A rich and cultured upper class spread across the country. In the towns, the
patrician bourgeoisie patronized writers and composers. Germans saw themselves
as a “people of poets and thinkers”.
But in the course of centuries,
the young and the energetic from the rich areas, especially second sons who did
not inherit anything, longed to carve out for themselves new domains. They went
to the Eastern border, conquered new lands from the Slavic inhabitants and
carved out new estates for themselves.
The Eastern land was called Mark
Brandenburg. “Mark” means marches, borderland. Under a line of able princes,
they enlarged their state until Brandenburg became a leading power. Not
satisfied with that, one of the princes married a woman who brought as her
dowry a little Eastern kingdom called Prussia. So the prince became a king,
Brandenburg was joined to Prussia and enlarged itself by war and diplomacy
until Prussia ruled half of Germany.
The Prussian state, located in
the middle of Europe, surrounded by strong neighbors, had no natural borders –
neither wide seas, nor high mountains, nor broad rivers. It was just flat land.
So the Prussian kings created an artificial border: a mighty army. Count
Mirabeau, the French statesman, famously said: “Other states have armies. In
Prussia, the army has a state.” The Prussians themselves coined the phrase:
“The soldier is the first man in the state”.
Unlike most other countries, in
Prussia the word “state” assumed an almost sacred status. Theodor Herzl, the
founder of Zionism and a great admirer of Prussia, adopted this ideal, calling
his future creation “Der Judenstaat” – the Jew-State.
Toynbee, not being given to
mysticism, found the earthly reason for this phenomenon of civilized states
being taken over by less civilized but hardier border people.

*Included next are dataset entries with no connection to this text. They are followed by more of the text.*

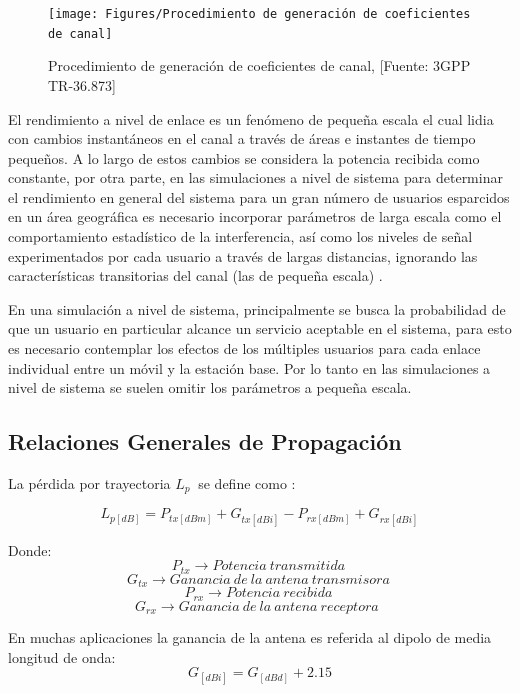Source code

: \begin{figure}[th]
\centering
\texttt{[image: Figures/Procedimiento de generación de coeficientes de canal]}
\decoRule
\caption[Procedimiento de generación de coeficientes de canal]{Procedimiento de generación de coeficientes de canal, [Fuente: 3GPP TR-36.873]}
\label{fig:Procedimiento de generacion de coeficientes de canal}
\end{figure}

El rendimiento a nivel de enlace es un fenómeno de pequeña escala el cual lidia con cambios instantáneos en el canal a través de áreas e instantes de tiempo pequeños. A lo largo de estos cambios se considera la potencia recibida como constante, por otra parte, en las simulaciones a nivel de sistema para determinar el rendimiento en general del sistema para un gran número de usuarios esparcidos en un área geográfica es necesario incorporar parámetros de larga escala como el comportamiento estadístico de la interferencia, así como los niveles de señal experimentados por cada usuario a través de largas distancias, ignorando las características transitorias del canal (las de pequeña escala) \parencite{Tranter2003}.\newline

En una simulación a nivel de sistema, principalmente se busca la probabilidad de que un usuario en particular alcance un servicio aceptable en el sistema, para esto es necesario contemplar los efectos de los múltiples usuarios para cada enlace individual entre un móvil y la estación base. Por lo tanto en las simulaciones a nivel de sistema se suelen omitir los parámetros a pequeña escala.

\subsection{Relaciones Generales de Propagación}

La pérdida por trayectoria $L_p\ $ se define como \parencite{Correia2018}:

\begin{equation}
L_{p[dB]}=P_{tx[dBm]}+G_{tx[dBi]}-P_{rx\left[dBm\right]}+G_{rx\left[dBi\right]}
\label{eqn:Lp}
\end{equation}

Donde:
\[P_{tx}\to Potencia\ transmitida\ \] 
\[G_{tx}\to Ganancia\ de\ la\ antena\ transmisora\ \] 
\[P_{rx}\to Potencia\ recibida\ \] 
\[G_{rx}\to Ganancia\ de\ la\ antena\ receptora\ \ \] 

En muchas aplicaciones la ganancia de la antena es referida al dipolo de media longitud de onda:
\begin{equation}
G_{[dBi]} = G_{[dBd]}+{2.15} 
\label{eqn:Gain}
\end{equation}

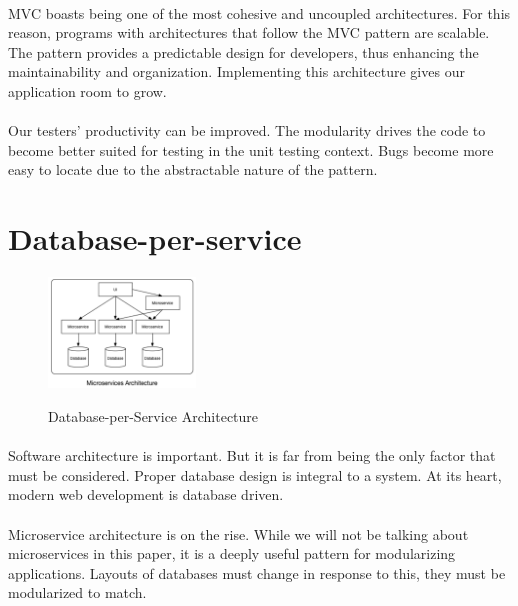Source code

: \documentclass{turabian-researchpaper}
\begin{document}
\paragraph{}
MVC boasts being one of the most cohesive and uncoupled architectures.\cite{wikipedia_2020} For this reason, programs with architectures that follow the MVC pattern are scalable. The pattern provides a predictable design for developers, thus enhancing the maintainability and organization. Implementing this architecture gives our application room to grow.
\par
\paragraph{}
Our testers’ productivity can be improved. The modularity drives the code to become better suited for testing in the unit testing context. Bugs become more easy to locate due to the abstractable nature of the pattern. 
\cite{UnitTesting}\cite{wikipedia_2020}
\par
\endsubsection
\endsection


\section{Database-per-service}
\begin{figure}
\centering
\includegraphics[width=0.35\textwidth]{pics/db.png}
\caption{Database-per-Service Architecture}\cite{mjaglan.github.io}
\end{figure}
\paragraph{}
Software architecture is important. But it is far from being the only factor that must be considered. Proper database design is integral to a system. At its heart, modern web development is database driven.
\cite{sullivan}\cite{plainoldobjects_2015}
\par
\paragraph{}
Microservice architecture is on the rise. While we will not be talking about microservices in this paper, it is a deeply useful pattern for modularizing applications. Layouts of databases must change in response to this, they must be modularized to match.\cite{microservices.io}
\par
\end{document}

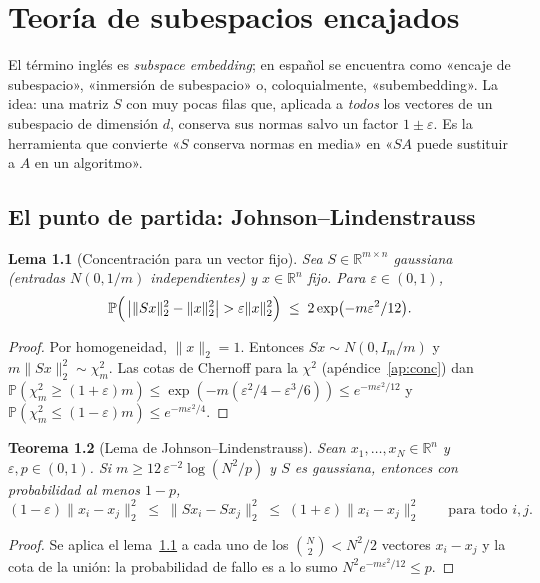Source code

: \documentclass[11pt,a4paper,oneside]{book}
\newtheorem{teorema}{Teorema}[chapter]
\newtheorem{lema}[teorema]{Lema}
\theoremstyle{definition}
\theoremstyle{remark}
\newcommand{\R}{\mathbb{R}}
\newcommand{\Prob}{\mathbb{P}}
\newcommand{\eps}{\varepsilon}
\newcommand{\nrm}[1]{\lVert #1\rVert}
\begin{document}
\chapter{Teoría de subespacios encajados}\label{cap:embed}

El término inglés es \emph{subspace embedding}; en español se encuentra como «encaje de subespacio»,
«inmersión de subespacio» o, coloquialmente, «subembedding». La idea: una matriz $S$ con muy pocas filas
que, aplicada a \emph{todos} los vectores de un subespacio de dimensión $d$, conserva sus normas salvo un
factor $1\pm\eps$. Es la herramienta que convierte «$S$ conserva normas en media» en «$SA$ puede sustituir a
$A$ en un algoritmo».

\section{El punto de partida: Johnson--Lindenstrauss}

\begin{lema}[Concentración para un vector fijo]\label{lem:jl-dist}
Sea $S\in\R^{m\times n}$ gaussiana (entradas $N(0,1/m)$ independientes) y $x\in\R^n$ fijo. Para $\eps\in(0,1)$,
\[ \Prob\Bigl(\,\bigl|\nrm{Sx}_2^2-\nrm{x}_2^2\bigr|>\eps\nrm{x}_2^2\Bigr)\;\le\;2\exp\bigl(-m\eps^2/12\bigr). \]
\end{lema}

\begin{proof}
Por homogeneidad, $\nrm{x}_2=1$. Entonces $Sx\sim N(0,I_m/m)$ y $m\nrm{Sx}_2^2\sim\chi^2_m$. Las cotas de Chernoff
para la $\chi^2$ (apéndice~\ref{ap:conc}) dan
$\Prob(\chi^2_m\ge(1+\eps)m)\le\exp(-m(\eps^2/4-\eps^3/6))\le e^{-m\eps^2/12}$ y $\Prob(\chi^2_m\le(1-\eps)m)\le e^{-m\eps^2/4}$.
\end{proof}

\begin{teorema}[Lema de Johnson--Lindenstrauss]\label{teo:jl}
Sean $x_1,\dots,x_N\in\R^n$ y $\eps,p\in(0,1)$. Si $m\ge12\,\eps^{-2}\log(N^2/p)$ y $S$ es gaussiana, entonces
con probabilidad al menos $1-p$,
\[ (1-\eps)\nrm{x_i-x_j}_2^2\;\le\;\nrm{Sx_i-Sx_j}_2^2\;\le\;(1+\eps)\nrm{x_i-x_j}_2^2\qquad\text{para todo } i,j. \]
\end{teorema}

\begin{proof}
Se aplica el lema~\ref{lem:jl-dist} a cada uno de los $\binom N2<N^2/2$ vectores $x_i-x_j$ y la cota de la unión:
la probabilidad de fallo es a lo sumo $N^2e^{-m\eps^2/12}\le p$.
\end{proof}
\end{document}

The Prussians had to fight.
Conquer the land and annihilate part of its inhabitants, create villages and
towns, withstand counterattacks by resentful neighbors, Swedes, Poles and
Russians. They just had to be hardy.
At the same time, the people at
the center led a much easier life. The burghers of Frankfurt, Cologne, Munich
and Nuremberg could take it easy, make money, read their great poets, listen to
their great composers. They could treat the primitive Prussians with contempt.
Until 1871 when they found themselves in a new German Reich dominated by the
Prussians, with a Prussian Kaiser.
This kind of process has happened
in many countries throughout history. The periphery becomes the center.
In ancient times, the Greek
empire was not founded by the civilized citizens of a Greek town like Athens,
but by a leader from the Macedonian borderland, Alexander the Great. Later, the
Mediterranean empire was not set up by a civilized Greek city, but by a
peripheral Italian town called Rome.
A small German borderland in the
South-East became the huge multi-national empire called Austria (Österreich,
“Eastern Empire” in German) until it was occupied by the Nazis and renamed
Ostmark – Eastern Border area.
Examples abound.
Jewish history, both real and
imagined, has its own examples.
When a stone-throwing boy from
the Southern periphery by the name of David became King of Israel, he moved his
capital from the old town of Hebron to a new site, which he had just conquered
– Jerusalem. There he was far from all the cities in which a new aristocracy
had established itself and prospered.
Much later, in Roman times, the
hardy borderland fighters from Galilee came down to Jerusalem, by now a
civilized patrician city, and imposed on the peaceful citizens a crazy war
against the infinitely superior Romans. In vain did the Jewish king Agrippa,
descendent of Herod the Great, try to stop them with an impressive speech
recorded by Flavius Josephus. The border people prevailed, Judea revolted, the
(“second”) temple was destroyed, and the consequences could be felt this week
on the Temple Mount (“Haram al Sharif”, the Holy Shrine in Arabic), where Arab
boys, imitators of David, threw stones at the Jewish imitators of Goliath.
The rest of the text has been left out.